Figure 7: BMP and MAPK/ERK signalling cooperate to drive iHP reprogramming.

(a) Venn diagram demonstrating the numbers of 4 dpi Lmo2-bound genes that were upregulated in 14 dpi cells. The box demonstrates enrichment of genes associated with various signalling pathways that both Lmo2-bound (4 dpi) transcriptionally upregulated (14 dpi). (b) Mouse genome screenshots demonstrating the binding of 4 dpi Lmo2 onto the promoters of various signalling components (for example, Bmp4, Smad5, BMP4 cascade; Gab1, MAPK-MEK cascade). These are representatives from a single experiment. (c) Addition of signalling pathway modulators during SLRB iHP reprogramming reveals that specific inhibition of either BMP or MEK pathways abrogates iHP formation; SLR factors were delivered in one polycistronic construct. LDN193189 (0.4 μM), DMH1 (1 μM), PD0325901 (0.8 μM) and GSK1120212 (0.4 μM) were added every other day from 1–21 dpi. These data are from four independent experiments. (d) BMP signalling is critical for iHP reprogramming at early stage (from 1–7 dpi), while MEK signalling is required throughout SLRB iHP reprogramming. SLR factors were delivered in one polycistronic construct.
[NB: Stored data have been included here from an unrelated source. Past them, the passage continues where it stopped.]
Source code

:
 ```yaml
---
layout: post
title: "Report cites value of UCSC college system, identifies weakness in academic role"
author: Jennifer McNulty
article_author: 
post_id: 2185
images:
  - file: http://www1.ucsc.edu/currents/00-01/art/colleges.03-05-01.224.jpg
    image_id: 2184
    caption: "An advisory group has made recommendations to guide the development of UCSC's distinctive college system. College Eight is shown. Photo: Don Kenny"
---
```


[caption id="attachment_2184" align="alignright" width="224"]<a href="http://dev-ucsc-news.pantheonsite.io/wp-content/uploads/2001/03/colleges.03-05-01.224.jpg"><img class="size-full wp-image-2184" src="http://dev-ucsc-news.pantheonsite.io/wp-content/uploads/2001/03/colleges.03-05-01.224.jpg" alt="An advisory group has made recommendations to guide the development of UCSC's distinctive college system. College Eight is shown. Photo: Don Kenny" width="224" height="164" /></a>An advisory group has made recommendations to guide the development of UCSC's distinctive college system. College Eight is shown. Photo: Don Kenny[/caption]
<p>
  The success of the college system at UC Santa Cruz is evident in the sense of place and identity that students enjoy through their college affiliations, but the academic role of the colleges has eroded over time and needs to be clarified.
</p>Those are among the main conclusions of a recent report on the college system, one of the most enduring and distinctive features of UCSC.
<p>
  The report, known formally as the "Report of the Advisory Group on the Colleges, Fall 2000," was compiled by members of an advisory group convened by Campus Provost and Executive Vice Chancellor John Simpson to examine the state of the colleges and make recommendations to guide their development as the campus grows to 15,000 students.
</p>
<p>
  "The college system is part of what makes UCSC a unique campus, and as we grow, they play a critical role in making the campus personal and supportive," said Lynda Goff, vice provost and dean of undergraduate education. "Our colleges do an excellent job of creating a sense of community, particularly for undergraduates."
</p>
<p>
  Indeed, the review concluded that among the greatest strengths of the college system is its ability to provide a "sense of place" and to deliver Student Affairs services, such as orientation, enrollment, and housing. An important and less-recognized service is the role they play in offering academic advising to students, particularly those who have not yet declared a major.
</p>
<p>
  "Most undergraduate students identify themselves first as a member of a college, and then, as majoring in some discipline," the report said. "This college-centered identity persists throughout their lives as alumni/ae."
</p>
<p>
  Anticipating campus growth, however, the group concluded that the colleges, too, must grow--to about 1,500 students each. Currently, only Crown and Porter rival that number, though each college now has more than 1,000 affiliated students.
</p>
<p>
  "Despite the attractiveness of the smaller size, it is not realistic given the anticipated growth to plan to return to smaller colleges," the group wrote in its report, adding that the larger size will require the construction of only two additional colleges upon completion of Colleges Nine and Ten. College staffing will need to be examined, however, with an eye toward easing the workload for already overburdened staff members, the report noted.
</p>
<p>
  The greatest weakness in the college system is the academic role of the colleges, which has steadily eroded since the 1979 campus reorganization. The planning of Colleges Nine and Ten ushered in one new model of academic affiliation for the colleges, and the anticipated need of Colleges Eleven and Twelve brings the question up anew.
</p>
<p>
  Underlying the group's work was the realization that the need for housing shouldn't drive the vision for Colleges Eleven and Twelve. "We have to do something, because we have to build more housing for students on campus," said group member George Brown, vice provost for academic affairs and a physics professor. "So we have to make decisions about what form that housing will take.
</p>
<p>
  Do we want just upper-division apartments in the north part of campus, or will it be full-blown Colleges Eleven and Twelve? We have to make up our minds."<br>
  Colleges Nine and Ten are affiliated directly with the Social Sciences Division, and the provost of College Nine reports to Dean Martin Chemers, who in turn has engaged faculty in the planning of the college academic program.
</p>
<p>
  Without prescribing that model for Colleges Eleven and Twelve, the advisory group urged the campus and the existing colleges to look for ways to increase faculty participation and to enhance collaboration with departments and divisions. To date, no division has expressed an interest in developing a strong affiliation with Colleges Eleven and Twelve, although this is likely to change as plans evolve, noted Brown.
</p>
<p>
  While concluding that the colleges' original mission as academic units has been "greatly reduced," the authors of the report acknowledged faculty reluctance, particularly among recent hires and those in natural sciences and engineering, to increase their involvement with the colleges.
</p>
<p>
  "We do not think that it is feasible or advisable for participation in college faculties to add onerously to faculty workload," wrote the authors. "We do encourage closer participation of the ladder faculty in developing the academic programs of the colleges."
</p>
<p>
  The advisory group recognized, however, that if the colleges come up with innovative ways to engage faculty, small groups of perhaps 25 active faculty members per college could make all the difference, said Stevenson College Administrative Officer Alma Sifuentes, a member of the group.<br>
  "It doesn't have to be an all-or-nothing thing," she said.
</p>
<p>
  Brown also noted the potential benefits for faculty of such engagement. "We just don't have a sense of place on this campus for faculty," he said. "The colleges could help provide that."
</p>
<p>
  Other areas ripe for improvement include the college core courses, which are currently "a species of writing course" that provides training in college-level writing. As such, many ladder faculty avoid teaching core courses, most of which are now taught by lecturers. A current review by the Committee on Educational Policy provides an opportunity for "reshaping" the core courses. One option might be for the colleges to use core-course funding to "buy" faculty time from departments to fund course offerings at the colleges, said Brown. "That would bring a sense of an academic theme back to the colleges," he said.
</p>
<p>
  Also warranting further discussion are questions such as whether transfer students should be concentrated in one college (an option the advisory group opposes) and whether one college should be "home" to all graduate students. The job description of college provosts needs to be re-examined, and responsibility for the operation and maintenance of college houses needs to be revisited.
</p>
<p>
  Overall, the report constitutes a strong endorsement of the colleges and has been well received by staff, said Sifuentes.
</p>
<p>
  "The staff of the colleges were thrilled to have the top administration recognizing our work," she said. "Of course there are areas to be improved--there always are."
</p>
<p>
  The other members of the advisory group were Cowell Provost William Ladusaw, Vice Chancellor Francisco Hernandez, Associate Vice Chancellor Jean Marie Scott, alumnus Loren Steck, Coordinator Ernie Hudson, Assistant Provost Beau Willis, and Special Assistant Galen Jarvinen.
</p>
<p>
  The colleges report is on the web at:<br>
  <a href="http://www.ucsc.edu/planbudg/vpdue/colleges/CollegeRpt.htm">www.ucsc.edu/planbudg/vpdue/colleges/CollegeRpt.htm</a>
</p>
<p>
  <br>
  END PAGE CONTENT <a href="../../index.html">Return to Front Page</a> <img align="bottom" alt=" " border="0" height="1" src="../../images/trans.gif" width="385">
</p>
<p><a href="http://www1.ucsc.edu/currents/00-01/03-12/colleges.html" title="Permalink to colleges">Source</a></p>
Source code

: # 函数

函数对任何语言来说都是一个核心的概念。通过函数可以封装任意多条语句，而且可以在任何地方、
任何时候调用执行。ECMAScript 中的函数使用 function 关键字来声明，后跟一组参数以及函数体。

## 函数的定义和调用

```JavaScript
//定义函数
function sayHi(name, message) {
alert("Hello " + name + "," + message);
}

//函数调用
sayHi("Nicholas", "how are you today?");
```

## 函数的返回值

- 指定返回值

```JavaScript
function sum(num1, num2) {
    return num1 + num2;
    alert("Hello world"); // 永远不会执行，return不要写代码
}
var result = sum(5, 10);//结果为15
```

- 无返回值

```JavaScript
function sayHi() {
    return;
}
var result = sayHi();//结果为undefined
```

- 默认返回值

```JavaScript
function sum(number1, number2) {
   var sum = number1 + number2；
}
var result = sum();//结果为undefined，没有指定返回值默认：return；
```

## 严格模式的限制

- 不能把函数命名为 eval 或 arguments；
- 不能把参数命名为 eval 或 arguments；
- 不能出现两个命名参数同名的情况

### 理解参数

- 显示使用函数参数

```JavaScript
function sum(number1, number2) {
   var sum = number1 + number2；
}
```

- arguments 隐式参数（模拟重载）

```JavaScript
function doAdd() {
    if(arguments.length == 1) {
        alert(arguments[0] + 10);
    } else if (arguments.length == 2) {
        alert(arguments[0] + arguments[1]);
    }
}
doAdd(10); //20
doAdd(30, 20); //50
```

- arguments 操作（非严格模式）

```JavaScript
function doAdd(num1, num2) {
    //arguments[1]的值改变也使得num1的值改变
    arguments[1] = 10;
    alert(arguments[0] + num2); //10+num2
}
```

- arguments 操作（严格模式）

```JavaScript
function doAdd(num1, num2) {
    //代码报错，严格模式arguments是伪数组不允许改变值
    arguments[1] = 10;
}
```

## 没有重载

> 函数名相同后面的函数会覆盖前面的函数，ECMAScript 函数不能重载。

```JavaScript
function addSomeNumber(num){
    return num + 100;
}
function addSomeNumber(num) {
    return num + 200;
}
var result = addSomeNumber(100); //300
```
Pictures shown exemplify hematopoietic colonies observed at 21 dpi. The effects of various small-molecule inhibitors on hematopoietic colony formation was normalized to DMSO-treated control cultures (21 dpi). Images are representative of four independent experiments. Scale bar: 100 μm. Data shown were mean±s.d. of four independent experiments. Chemicals were added at different time windows (I, II, III, IV and V) as diagrammed in c.